The Dow Jones Industrial Average Index
Hello traders. Welcome to the stock trading course and the second module – stock market indices.
In this lesson, I’m going to go through the Dow Jones Industrial Average and we’re going to start by defining what the Dow is. The Dow Jones Industrial Average is one of the oldest and most well-known indices in the world. It was first introduced in May 26th 1896. It includes the stocks of the 30 largest and most influential companies in the United States. It represents about a quarter of the value of the entire US stock market. This is huge.
Now, let’s break down the Dow Jones Industrial Average. The Dow is price weighted. This means that it was originally priced by adding the per share price of every stock and dividing it by 30 which is a very, very easy way to calculate the price of this index but in today’s market, this is not the case. Today, its price calculation is more complex due to stock splits and spin offs, but it really doesn’t matter how this average or how this index is calculated. But it’s important to know that today, it’s more complex than just adding the per share of every stock and dividing it by 30. A percent change in the Dow should not be taken as a definite measure of movement in the stock market and this is because the index is price weighted and a $1 move in a $100 stock will have the same effect as a $1 move in a $35 stock. Even though one stock has moved by 1% and the other by 2.85%, they will have the same effect on the index.
Now, let’s understand what the Dow really is. A change in the Dow represents a change in the investor’s expectations of the earnings and risks of large cap companies and because of this, the…and because of the expectations for large caps differ from mid and small caps, the Dow should not be used to represent sentiment in those areas. This means that the Dow should only be used to represent sentiment in large cap stocks and if you are a mid-cap trader or a small cap trader or even a penny stock trader, you should definitely not look at the Dow to find the market sentiment and help you on your trades.
Now let’s look at the structure of the Dow. Industrials represent 20.41% of the index, consumer services represent 16.36% of the index, technology – 15.58%, healthcare – 11.45%, financials – 11.13%, oil and gas – 10.92%, consumer goods – 6.16%, telecommunications – 4.73% and basic materials – 3.26%. So if you’re looking to trade telecommunications, just remember that they represent only 4.73% of the entire Dow but if you’re looking at trading consumer services and technology, you should definitely look at the Dow to find the overall the overall sentiment in those areas.
Now let’s have a look at a chart of the Dow Jones Industrial Average. Okay, so here is the Dow chart of the daily time frame and let me just zoom it in so we can look at a much larger representation of this price action. Okay, so you can see that what we are looking at is at the top, well the top right corner of the chart and it’s really not representative of the entire sentiment of the Dow since mid-2009. As you can see, we were in a very strong bear market from the end of the end of 2007 until the beginning of 2009 and then we started on a very strong boom market.

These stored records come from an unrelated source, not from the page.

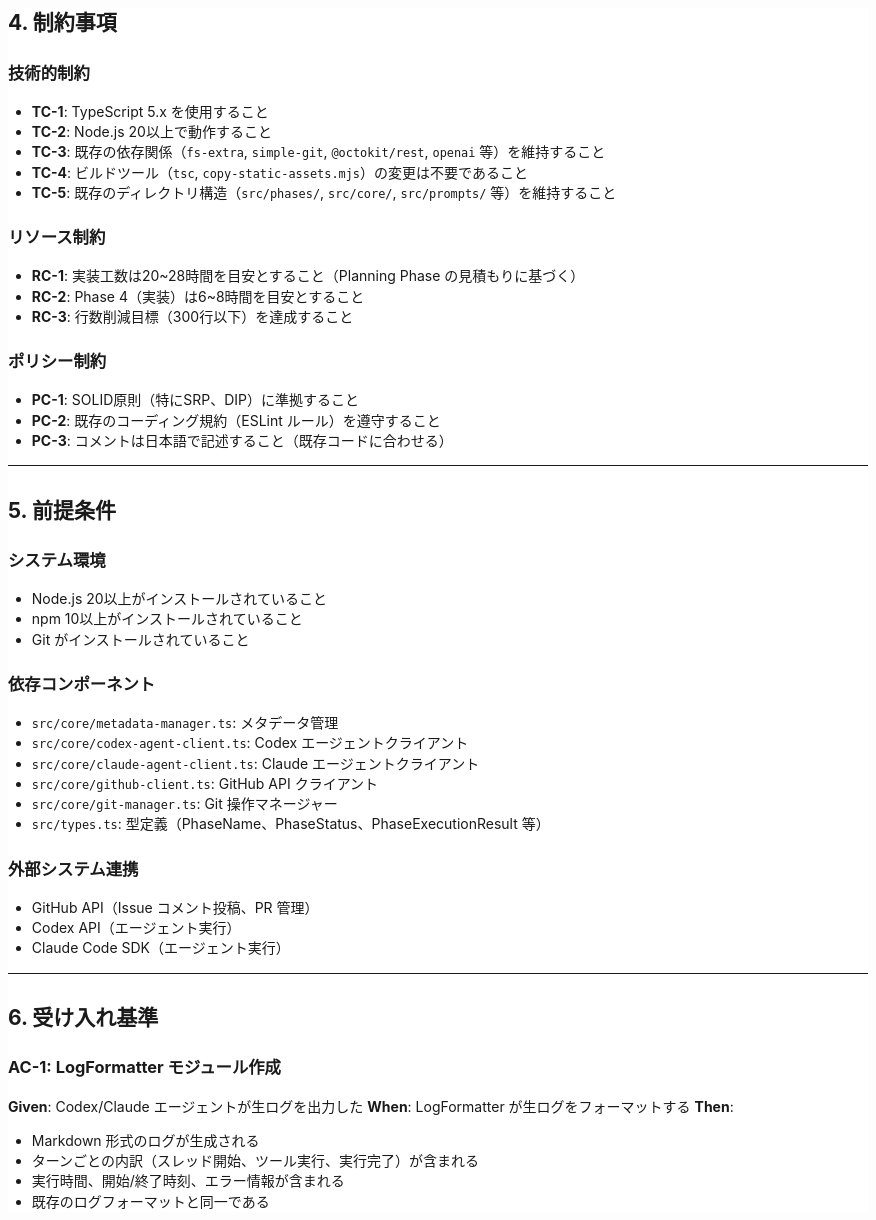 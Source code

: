
## 4. 制約事項

### 技術的制約
- **TC-1**: TypeScript 5.x を使用すること
- **TC-2**: Node.js 20以上で動作すること
- **TC-3**: 既存の依存関係（`fs-extra`, `simple-git`, `@octokit/rest`, `openai` 等）を維持すること
- **TC-4**: ビルドツール（`tsc`, `copy-static-assets.mjs`）の変更は不要であること
- **TC-5**: 既存のディレクトリ構造（`src/phases/`, `src/core/`, `src/prompts/` 等）を維持すること

### リソース制約
- **RC-1**: 実装工数は20~28時間を目安とすること（Planning Phase の見積もりに基づく）
- **RC-2**: Phase 4（実装）は6~8時間を目安とすること
- **RC-3**: 行数削減目標（300行以下）を達成すること

### ポリシー制約
- **PC-1**: SOLID原則（特にSRP、DIP）に準拠すること
- **PC-2**: 既存のコーディング規約（ESLint ルール）を遵守すること
- **PC-3**: コメントは日本語で記述すること（既存コードに合わせる）

---

## 5. 前提条件

### システム環境
- Node.js 20以上がインストールされていること
- npm 10以上がインストールされていること
- Git がインストールされていること

### 依存コンポーネント
- `src/core/metadata-manager.ts`: メタデータ管理
- `src/core/codex-agent-client.ts`: Codex エージェントクライアント
- `src/core/claude-agent-client.ts`: Claude エージェントクライアント
- `src/core/github-client.ts`: GitHub API クライアント
- `src/core/git-manager.ts`: Git 操作マネージャー
- `src/types.ts`: 型定義（PhaseName、PhaseStatus、PhaseExecutionResult 等）

### 外部システム連携
- GitHub API（Issue コメント投稿、PR 管理）
- Codex API（エージェント実行）
- Claude Code SDK（エージェント実行）

---

## 6. 受け入れ基準

### AC-1: LogFormatter モジュール作成
**Given**: Codex/Claude エージェントが生ログを出力した
**When**: LogFormatter が生ログをフォーマットする
**Then**:
- Markdown 形式のログが生成される
- ターンごとの内訳（スレッド開始、ツール実行、実行完了）が含まれる
- 実行時間、開始/終了時刻、エラー情報が含まれる
- 既存のログフォーマットと同一である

Now, as you can see also, we do have serious moments of retracement in this index too. Let’s calculate this one for example – from this high to this low. As you can see, the Dow moved on negative bases for 18.18% from the low of 6,406 to the high of 12,737. Then we continued and made new highs. Again, we corrected here and here but this deep correction and very strong correction also came with fear in the market. Because of the sharpness of the corrective move and the depthness of 8.52% and then again, right now we are in another corrective move or we just in another corrective move for the past few weeks and we corrected 15.26% of the Dow which has been the deepest correction or the deepest corrective move since 2009.
But as you can see, we just made a new high which means that the overall boost structure of the Dow Jones Industrial Average remains and this was just a very deep corrective move because as we saw on the S&P 500, when we hit the 18,000 level of the Dow, we started to trade in a very narrow range. We found some very strong bear pressure because of profit taken from investors that weren’t along from these levels maybe. And because of this bear pressure triggered by the profit taking of long investors, we enter a very deep corrective move that now has come to an end because we finally broke with the Dow structure and basically this is what a Dow is and as you can see, the overall moves in the index are very clean.